**Stored dataset items**
═══

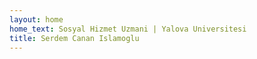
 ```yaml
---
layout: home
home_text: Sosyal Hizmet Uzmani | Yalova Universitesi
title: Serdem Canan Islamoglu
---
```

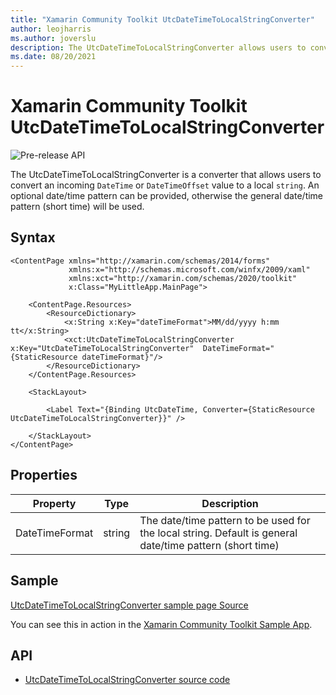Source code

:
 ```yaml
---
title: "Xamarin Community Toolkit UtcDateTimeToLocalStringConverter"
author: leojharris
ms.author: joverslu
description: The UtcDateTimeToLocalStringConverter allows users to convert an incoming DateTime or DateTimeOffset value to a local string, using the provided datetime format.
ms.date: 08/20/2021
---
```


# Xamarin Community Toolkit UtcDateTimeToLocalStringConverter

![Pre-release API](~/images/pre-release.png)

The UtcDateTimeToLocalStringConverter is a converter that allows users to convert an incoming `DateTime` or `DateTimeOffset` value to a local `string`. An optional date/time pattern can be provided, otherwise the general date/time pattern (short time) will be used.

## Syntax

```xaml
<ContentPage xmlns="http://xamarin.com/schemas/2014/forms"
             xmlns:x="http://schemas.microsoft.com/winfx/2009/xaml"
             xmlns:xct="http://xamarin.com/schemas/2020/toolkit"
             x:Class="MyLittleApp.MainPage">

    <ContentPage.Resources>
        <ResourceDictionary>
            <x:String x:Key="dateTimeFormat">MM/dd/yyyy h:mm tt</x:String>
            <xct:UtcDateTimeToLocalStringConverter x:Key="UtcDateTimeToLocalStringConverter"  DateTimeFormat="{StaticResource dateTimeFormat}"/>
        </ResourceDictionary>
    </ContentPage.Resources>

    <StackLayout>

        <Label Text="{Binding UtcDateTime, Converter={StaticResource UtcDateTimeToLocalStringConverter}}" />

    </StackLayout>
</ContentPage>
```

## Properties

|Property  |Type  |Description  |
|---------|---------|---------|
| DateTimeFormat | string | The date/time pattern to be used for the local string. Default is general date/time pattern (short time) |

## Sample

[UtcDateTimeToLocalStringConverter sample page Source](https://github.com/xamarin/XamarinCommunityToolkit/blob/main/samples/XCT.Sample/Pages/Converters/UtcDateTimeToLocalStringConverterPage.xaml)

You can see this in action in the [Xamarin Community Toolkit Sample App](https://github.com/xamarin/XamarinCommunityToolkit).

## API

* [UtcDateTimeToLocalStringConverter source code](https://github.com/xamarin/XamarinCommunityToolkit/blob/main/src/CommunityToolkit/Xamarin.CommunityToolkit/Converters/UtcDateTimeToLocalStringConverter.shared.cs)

═══

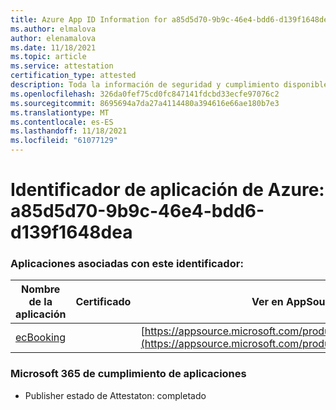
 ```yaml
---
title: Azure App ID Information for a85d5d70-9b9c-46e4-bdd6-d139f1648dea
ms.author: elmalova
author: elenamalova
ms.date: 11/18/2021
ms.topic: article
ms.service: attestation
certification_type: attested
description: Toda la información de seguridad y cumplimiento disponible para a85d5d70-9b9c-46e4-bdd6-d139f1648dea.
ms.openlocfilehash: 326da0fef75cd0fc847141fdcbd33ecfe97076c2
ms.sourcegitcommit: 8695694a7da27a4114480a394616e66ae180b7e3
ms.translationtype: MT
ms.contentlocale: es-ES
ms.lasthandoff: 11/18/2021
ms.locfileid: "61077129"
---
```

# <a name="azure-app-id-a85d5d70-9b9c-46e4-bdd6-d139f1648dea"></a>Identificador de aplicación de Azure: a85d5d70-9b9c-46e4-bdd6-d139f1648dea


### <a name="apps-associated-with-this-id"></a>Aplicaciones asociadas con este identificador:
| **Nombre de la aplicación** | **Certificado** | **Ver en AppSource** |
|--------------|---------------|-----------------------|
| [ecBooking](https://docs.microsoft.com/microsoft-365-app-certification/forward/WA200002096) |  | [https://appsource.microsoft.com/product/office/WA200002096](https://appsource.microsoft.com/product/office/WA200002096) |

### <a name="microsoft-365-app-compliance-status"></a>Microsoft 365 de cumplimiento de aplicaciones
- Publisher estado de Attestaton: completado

═══

**What you have to do**
The expected result is a copy of each line in the records where "github" appears.

**Answer to the exercise**
[UtcDateTimeToLocalStringConverter sample page Source](https://github.com/xamarin/XamarinCommunityToolkit/blob/main/samples/XCT.Sample/Pages/Converters/UtcDateTimeToLocalStringConverterPage.xaml)
You can see this in action in the [Xamarin Community Toolkit Sample App](https://github.com/xamarin/XamarinCommunityToolkit).
* [UtcDateTimeToLocalStringConverter source code](https://github.com/xamarin/XamarinCommunityToolkit/blob/main/src/CommunityToolkit/Xamarin.CommunityToolkit/Converters/UtcDateTimeToLocalStringConverter.shared.cs)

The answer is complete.